I accidentally used a unicode "punctuation space" in my package.accept_keywords file. When I ran eix-test-obsolete, it repeated the same warning message 18 times. Only one warning is needed. The warning message was: -- invalid line 245 in /etc/portage/package.accept_keywords: "=dev-libs/libclc-0.2.0_pre20160209 ~amd64 ..." garbage ( ~amd64) at end of version "0.2.0_pre20160209 ~amd64" accepting version anyway (The character before the ~ is a unicode punctuation space, not a normal space.)

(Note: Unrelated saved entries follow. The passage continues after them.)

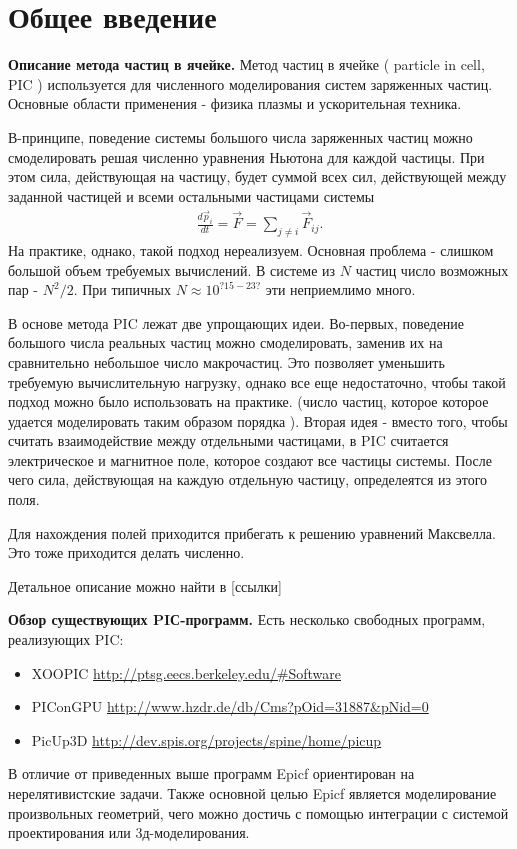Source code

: \section{Общее введение}
\textbf{ Описание метода частиц в ячейке. }
Метод частиц в ячейке ( particle in cell, PIC ) используется для 
численного моделирования систем заряженных частиц. 
Основные области применения - физика плазмы и ускорительная техника.

В-принципе, поведение системы большого числа заряженных 
частиц можно смоделировать решая численно уравнения Ньютона для каждой частицы.
При этом сила, действующая на частицу, будет суммой всех сил,
действующей между заданной частицей и всеми остальными частицами системы
\begin{gather}
  \frac{ d \vec{p}_i }{ dt } = \vec{F} = \sum_{j \neq i} \vec{F}_{ij}.
\end{gather}
На практике, однако, такой подход нереализуем. Основная проблема - слишком
большой объем требуемых вычислений. 
В системе из $N$ частиц число возможных пар - $N^2/2$.
При типичных $N \approx 10^{?15-23?}$ эти неприемлимо много.

В основе метода PIC лежат две упрощающих идеи. 
Во-первых, поведение большого числа реальных частиц можно 
смоделировать, заменив их на сравнительно небольшое число макрочастиц. 
Это позволяет уменьшить требуемую вычислительную нагрузку, однако все еще
недостаточно, чтобы такой подход можно было использовать на практике.
(число частиц, которое которое удается моделировать таким образом порядка  ).
Вторая идея - вместо того, чтобы считать взаимодействие между отдельными 
частицами, в PIC считается электрическое и магнитное поле, которое
создают все частицы системы. После чего сила, действующая на каждую отдельную
частицу, определеятся из этого поля. 

Для нахождения полей приходится прибегать к решению уравнений Максвелла.
Это тоже приходится делать численно. 

Детальное описание можно найти в [ссылки]

\textbf{Обзор существующих PIС-программ.}
Есть несколько свободных программ, реализующих PIC:

\begin{itemize}
\item XOOPIC \url{http://ptsg.eecs.berkeley.edu/#Software}
\item PIConGPU \url{http://www.hzdr.de/db/Cms?pOid=31887&pNid=0}
\item PicUp3D \url{http://dev.spis.org/projects/spine/home/picup}
\end{itemize}

В отличие от приведенных выше программ Epicf ориентирован на нерелятивистские задачи.
Также основной целью Epicf является моделирование произвольных геометрий,
чего можно достичь с помощью интеграции с системой проектирования или 3д-моделирования.

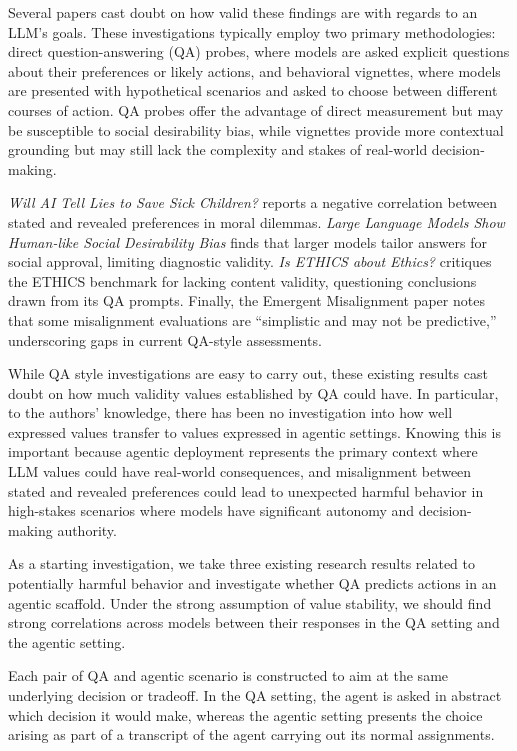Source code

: \documentclass[11pt]{article}
\begin{document}
Several papers cast doubt on how valid these findings are with regards to an LLM's goals. These investigations typically employ two primary methodologies: direct question-answering (QA) probes, where models are asked explicit questions about their preferences or likely actions, and behavioral vignettes, where models are presented with hypothetical scenarios and asked to choose between different courses of action. QA probes offer the advantage of direct measurement but may be susceptible to social desirability bias, while vignettes provide more contextual grounding but may still lack the complexity and stakes of real-world decision-making.

\textit{Will AI Tell Lies to Save Sick Children?} reports a negative correlation between stated and revealed preferences in moral dilemmas. \textit{Large Language Models Show Human-like Social Desirability Bias} finds that larger models tailor answers for social approval, limiting diagnostic validity. \textit{Is ETHICS about Ethics?} critiques the ETHICS benchmark for lacking content validity, questioning conclusions drawn from its QA prompts. Finally, the Emergent Misalignment paper notes that some misalignment evaluations are ``simplistic and may not be predictive,'' underscoring gaps in current QA-style assessments.

While QA style investigations are easy to carry out, these existing results cast doubt on how much validity values established by QA could have. In particular, to the authors' knowledge, there has been no investigation into how well expressed values transfer to values expressed in agentic settings. Knowing this is important because agentic deployment represents the primary context where LLM values could have real-world consequences, and misalignment between stated and revealed preferences could lead to unexpected harmful behavior in high-stakes scenarios where models have significant autonomy and decision-making authority.

As a starting investigation, we take three existing research results related to potentially harmful behavior and investigate whether QA predicts actions in an agentic scaffold. Under the strong assumption of value stability, we should find strong correlations across models between their responses in the QA setting and the agentic setting.

Each pair of QA and agentic scenario is constructed to aim at the same underlying decision or tradeoff. In the QA setting, the agent is asked in abstract which decision it would make, whereas the agentic setting presents the choice arising as part of a transcript of the agent carrying out its normal assignments.
\end{document}
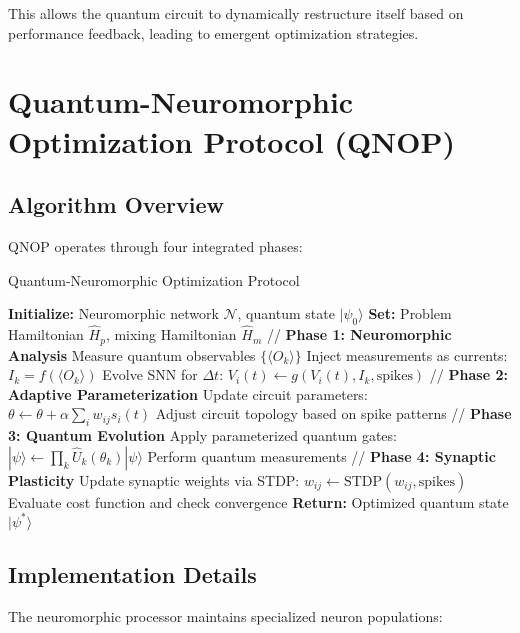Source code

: \documentclass[arxiv,final,oneside,onecolumn]{arxiv-preprint-simple}
\newcommand{\qstate}[1]{|#1\rangle}
\newcommand{\qexpect}[1]{\langle#1\rangle}
\newcommand{\qgate}[1]{\hat{#1}}
\newcommand{\spike}[1]{s_{#1}(t)}
\newcommand{\membrane}[1]{V_{#1}(t)}
\newcommand{\weight}[2]{w_{#1#2}}
\begin{document}
This allows the quantum circuit to dynamically restructure itself based on performance feedback, leading to emergent optimization strategies.

\section{Quantum-Neuromorphic Optimization Protocol (QNOP)}

\subsection{Algorithm Overview}

QNOP operates through four integrated phases:

\begin{algorithm}[H]
\caption{Quantum-Neuromorphic Optimization Protocol}
\label{alg:qnop}
\begin{algorithmic}[1]
\State \textbf{Initialize:} Neuromorphic network $\mathcal{N}$, quantum state $\qstate{\psi_0}$
\State \textbf{Set:} Problem Hamiltonian $\qgate{H}_p$, mixing Hamiltonian $\qgate{H}_m$
    \State // \textbf{Phase 1: Neuromorphic Analysis}
    \State Measure quantum observables $\{\qexpect{O_k}\}$
    \State Inject measurements as currents: $I_k = f(\qexpect{O_k})$
    \State Evolve SNN for $\Delta t$: $\membrane{i} \leftarrow g(\membrane{i}, I_k, \text{spikes})$
    \State // \textbf{Phase 2: Adaptive Parameterization}  
    \State Update circuit parameters: $\theta \leftarrow \theta + \alpha \sum_i \weight{i}{j} \spike{i}$
    \State Adjust circuit topology based on spike patterns
    \State // \textbf{Phase 3: Quantum Evolution}
    \State Apply parameterized quantum gates: $\qstate{\psi} \leftarrow \prod_k \qgate{U}_k(\theta_k)\qstate{\psi}$
    \State Perform quantum measurements
    \State // \textbf{Phase 4: Synaptic Plasticity}
    \State Update synaptic weights via STDP: $\weight{i}{j} \leftarrow \text{STDP}(\weight{i}{j}, \text{spikes})$
    \State Evaluate cost function and check convergence
\EndWhile
\State \textbf{Return:} Optimized quantum state $\qstate{\psi^*}$
\end{algorithmic}
\end{algorithm}

\subsection{Implementation Details}

The neuromorphic processor maintains specialized neuron populations:
\end{document}
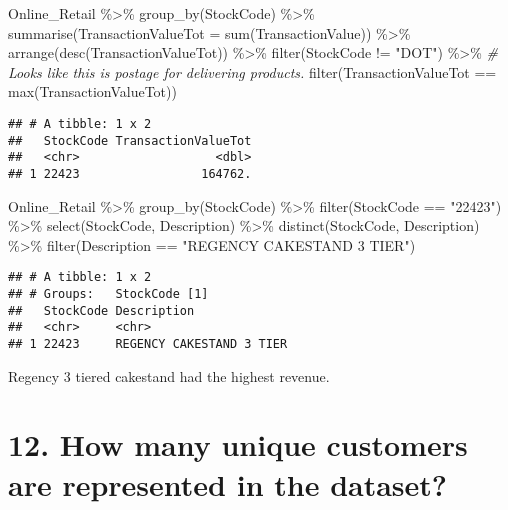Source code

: \documentclass[
]{article}
\newenvironment{Shaded}{\begin{snugshade}}{\end{snugshade}}
\newcommand{\AttributeTok}[1]{\textcolor[rgb]{0.77,0.63,0.00}{#1}}
\newcommand{\CommentTok}[1]{\textcolor[rgb]{0.56,0.35,0.01}{\textit{#1}}}
\newcommand{\FunctionTok}[1]{\textcolor[rgb]{0.00,0.00,0.00}{#1}}
\newcommand{\NormalTok}[1]{#1}
\newcommand{\SpecialCharTok}[1]{\textcolor[rgb]{0.00,0.00,0.00}{#1}}
\newcommand{\StringTok}[1]{\textcolor[rgb]{0.31,0.60,0.02}{#1}}
\begin{document}
\begin{Shaded}
\begin{Highlighting}[]
\NormalTok{Online\_Retail }\SpecialCharTok{\%\textgreater{}\%}
  \FunctionTok{group\_by}\NormalTok{(StockCode) }\SpecialCharTok{\%\textgreater{}\%} 
  \FunctionTok{summarise}\NormalTok{(}\AttributeTok{TransactionValueTot =} \FunctionTok{sum}\NormalTok{(TransactionValue)) }\SpecialCharTok{\%\textgreater{}\%} 
  \FunctionTok{arrange}\NormalTok{(}\FunctionTok{desc}\NormalTok{(TransactionValueTot)) }\SpecialCharTok{\%\textgreater{}\%} 
  \FunctionTok{filter}\NormalTok{(StockCode }\SpecialCharTok{!=} \StringTok{"DOT"}\NormalTok{) }\SpecialCharTok{\%\textgreater{}\%}  \CommentTok{\# Looks like this is postage for delivering products.}
  \FunctionTok{filter}\NormalTok{(TransactionValueTot }\SpecialCharTok{==} \FunctionTok{max}\NormalTok{(TransactionValueTot))}
\end{Highlighting}
\end{Shaded}

\begin{verbatim}
## # A tibble: 1 x 2
##   StockCode TransactionValueTot
##   <chr>                   <dbl>
## 1 22423                 164762.
\end{verbatim}

\begin{Shaded}
\begin{Highlighting}[]
\NormalTok{Online\_Retail }\SpecialCharTok{\%\textgreater{}\%} 
  \FunctionTok{group\_by}\NormalTok{(StockCode) }\SpecialCharTok{\%\textgreater{}\%} 
  \FunctionTok{filter}\NormalTok{(StockCode }\SpecialCharTok{==} \StringTok{"22423"}\NormalTok{) }\SpecialCharTok{\%\textgreater{}\%} 
  \FunctionTok{select}\NormalTok{(StockCode, Description) }\SpecialCharTok{\%\textgreater{}\%} 
  \FunctionTok{distinct}\NormalTok{(StockCode, Description) }\SpecialCharTok{\%\textgreater{}\%} 
  \FunctionTok{filter}\NormalTok{(Description }\SpecialCharTok{==} \StringTok{"REGENCY CAKESTAND 3 TIER"}\NormalTok{)}
\end{Highlighting}
\end{Shaded}

\begin{verbatim}
## # A tibble: 1 x 2
## # Groups:   StockCode [1]
##   StockCode Description             
##   <chr>     <chr>                   
## 1 22423     REGENCY CAKESTAND 3 TIER
\end{verbatim}

Regency 3 tiered cakestand had the highest revenue.

\hypertarget{how-many-unique-customers-are-represented-in-the-dataset}{%
\section{12. How many unique customers are represented in the
dataset?}\label{how-many-unique-customers-are-represented-in-the-dataset}}
\end{document}

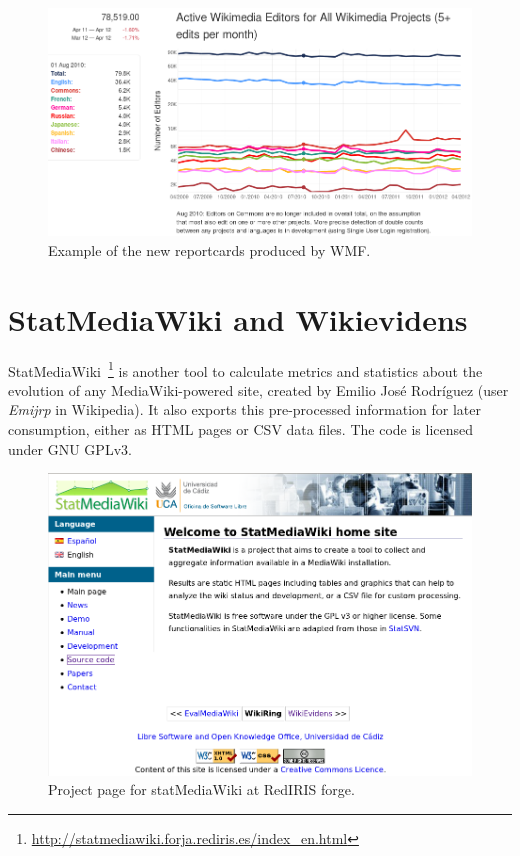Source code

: \begin{figure}[h]
  \centering
    \includegraphics[width=\textwidth]{figs/wmflabs-reportcard}
  \caption{Example of the new reportcards produced by WMF.}
\end{figure}

\section{StatMediaWiki and Wikievidens}
StatMediaWiki~\footnote{\url{http://statmediawiki.forja.rediris.es/index_en.html}}
is another tool to calculate metrics and statistics about the evolution of any
MediaWiki-powered site, created by Emilio José Rodríguez (user \textit{Emijrp} in
Wikipedia). It also exports this pre-processed information for later consumption,
either as HTML pages or CSV data files. The code is licensed under GNU GPLv3.

\begin{figure}[h]
  \centering
    \includegraphics[width=\textwidth]{figs/statMediaWiki}
  \caption{Project page for statMediaWiki at RedIRIS forge.}
\end{figure}

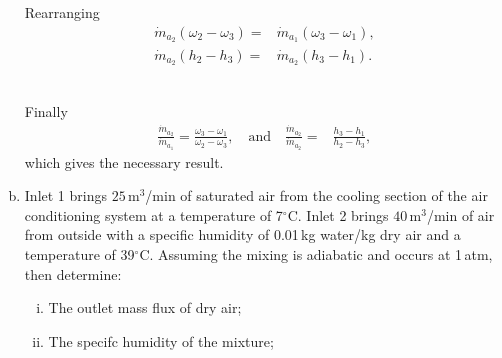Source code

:\documentclass[calculator,datasheet,sample]{exam}
\begin{document}
\begin{question}
\begin{enumerate}[(a)]
{Rearranging
\begin{align*}
 \dot{m}_{a_2} \left(\omega_2 - \omega_3\right) =& \dot{m}_{a_1} \left(\omega_3 - \omega_1\right), \\
 \dot{m}_{a_2} \left(h_2 - h_3\right) =& \dot{m}_{a_2} \left(h_3 - h_1\right).
\end{align*}~

Finally
\begin{align*}
 \frac{\dot{m}_{a_2}}{\dot{m}_{a_1}} = \frac{\omega_3 - \omega_1}{\omega_2 - \omega_3}, \quad \mbox{and} \quad \frac{\dot{m}_{a_2}}{\dot{m}_{a_2}} =& \frac{h_3 - h_1}{h_2 - h_3},
\end{align*}
which gives the necessary result.
}

\item Inlet 1 brings $25$\,m$^3$/min of saturated air from the cooling section of the air conditioning system at a temperature of 7$^\circ$C. Inlet 2 brings $40$\,m$^3$/min of air from outside with a specific humidity of 0.01\,kg water/kg dry air and a temperature of 39$^\circ$C. Assuming the mixing is adiabatic and occurs at 1\,atm, then determine:

\begin{enumerate}[i)]
\item The outlet mass flux of dry air;~


\item The specifc humidity of the mixture;~
\end{enumerate}
\end{enumerate}
\end{question}
\end{document}
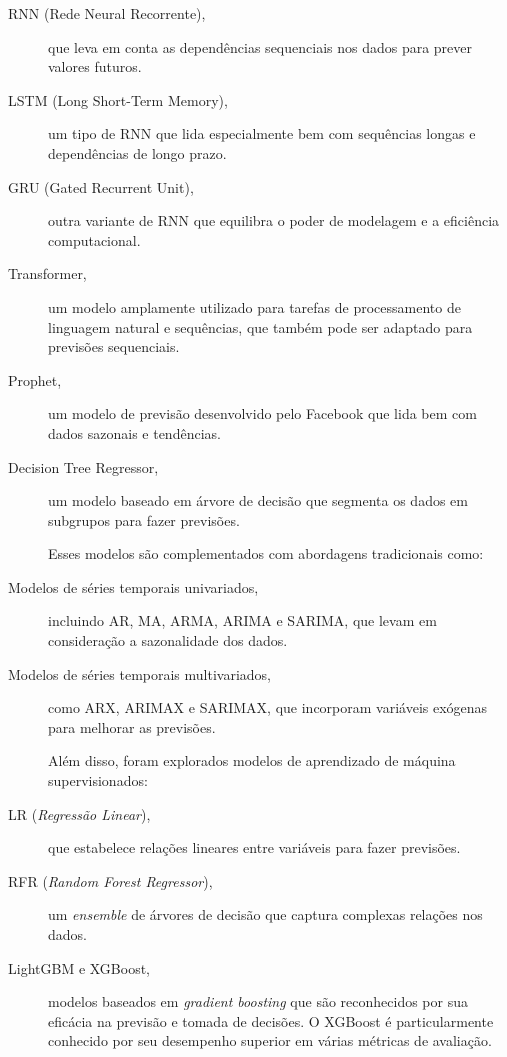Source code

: \begin{description}
	\item [RNN (Rede Neural Recorrente),] que leva em conta as dependências sequenciais nos dados para prever valores futuros.

	\item [LSTM (Long Short-Term Memory),] um tipo de RNN que lida especialmente bem com sequências longas e dependências de longo prazo.

	\item [GRU (Gated Recurrent Unit),] outra variante de RNN que equilibra o poder de modelagem e a eficiência computacional.

	\item [Transformer,] um modelo amplamente utilizado para tarefas de processamento de linguagem natural e sequências, que também pode ser adaptado para previsões sequenciais.

	\item [Prophet,] um modelo de previsão desenvolvido pelo Facebook que lida bem com dados sazonais e tendências.

	\item [Decision Tree Regressor,] um modelo baseado em árvore de decisão que segmenta os dados em subgrupos para fazer previsões.

Esses modelos são complementados com abordagens tradicionais como:

	\item [Modelos de séries temporais univariados,] incluindo AR, MA, ARMA, ARIMA e SARIMA, que levam em consideração a sazonalidade dos dados.

	\item [Modelos de séries temporais multivariados,] como ARX, ARIMAX e SARIMAX, que incorporam variáveis exógenas para melhorar as previsões.

Além disso, foram explorados modelos de aprendizado de máquina supervisionados:

	\item [LR (\textit{Regressão Linear}),] que estabelece relações lineares entre variáveis para fazer previsões.

	\item [RFR (\textit{Random Forest Regressor}),] um \textit{ensemble} de árvores de decisão que captura complexas relações nos dados.

	\item [LightGBM e XGBoost,] modelos baseados em \textit{gradient boosting} que são reconhecidos por sua eficácia na previsão e tomada de decisões. O XGBoost é particularmente conhecido por seu desempenho superior em várias métricas de avaliação.

\end{description}

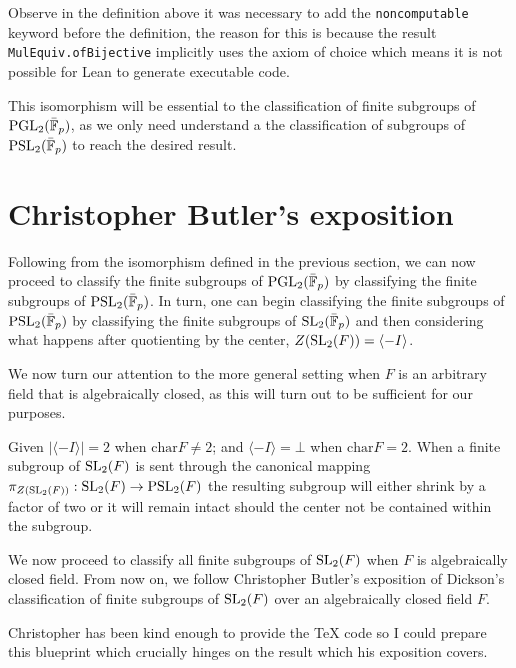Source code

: \begin{remark}[Noncomputable]
    Observe in the definition above it was necessary to add the \texttt{noncomputable} keyword before the definition, the reason for this is
    because the result \texttt{MulEquiv.ofBijective} implicitly uses the axiom of choice which means it is not possible for Lean to generate
    executable code.
\end{remark}




This isomorphism will be essential to the classification of finite subgroups of $\operatorname{PGL}_2(\bar{\mathbb{F}}_p)$, as we only need understand a the classification of subgroups of $\operatorname{PSL}_2(\bar{\mathbb{F}}_p)$ to reach the desired result.


\section{Christopher Butler's exposition}

Following from the isomorphism defined in the previous section, we can now proceed to classify the finite subgroups of $\operatorname{PGL}_2(\bar{\mathbb{F}}_p)$ by classifying the finite subgroups of $\operatorname{PSL}_2(\bar{\mathbb{F}}_p)$. 
In turn, one can begin classifying the finite subgroups of $\operatorname{PSL}_2(\bar{\mathbb{F}}_p)$ by classifying the finite subgroups of $\operatorname{SL}_2(\bar{\mathbb{F}}_p)$ and then considering what happens after
quotienting by the center, $Z(\operatorname{SL}_2(F)) = \langle -I\rangle$.

We now turn our attention to the more general setting when $F$ is an arbitrary field that is algebraically closed, as this will turn out to be sufficient for our purposes.

Given $|\langle -I \rangle| = 2$ when $\textrm{char} F \ne 2$; and $\langle -I\rangle = \bot$ when $\textrm{char} F = 2$.
When a finite subgroup of $\operatorname{SL}_2(F)$ is sent through the canonical mapping $\pi_{Z(\operatorname{SL}_2(F))} : \operatorname{SL}_2(F) \rightarrow \operatorname{PSL}_2(F)$ 
the resulting subgroup will either shrink by a factor of two or it will remain intact should the center not be contained within the subgroup. 

We now proceed to classify all finite subgroups of $\operatorname{SL}_2(F)$ when $F$ is algebraically closed field. 
From now on, we follow Christopher Butler's exposition of Dickson's classification of finite subgroups of $\operatorname{SL}_2(F)$ over an algebraically closed field $F$. 

Christopher has been kind enough to provide the TeX code so I could prepare this blueprint which crucially hinges on the result which his exposition covers.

eix-test-obsolete is just a wrapper for eix which, roughly speaking, calls first eix -te and then eix -Te several times with successively various REDUNDANT_IF_* tests disabled. Of course, eix does not know that it was called previously, and just will spit the warning every time. If you use "eix-test-obsolete quick" (or simply eix -tTe), then eix is called only twice (or once), and you see the warning also only twice (once), but of course the output has correspondingly less information. There is not much which can be changed in this structure (unless one would code a completely independent "obsolete" test).
I added the option --nowarn which suppresses certain warnings and added it to all calls of eix in eix-test-obsolte (except for the first call eix -t). There can still be some duplicate output from eix -t, because files are read twice: Once to get the portage config and once to check for -t redundancy. It would be unnatural to suppress warnings, because they can be disjoint, depending on your configuration.
The fix is in the git master branch on github (>=eix-0.31.10). A live ebuild for eix is in the mv overlay.
I slept it over and decided to even avoid duplicate output: Warnings are now cached and printed only once.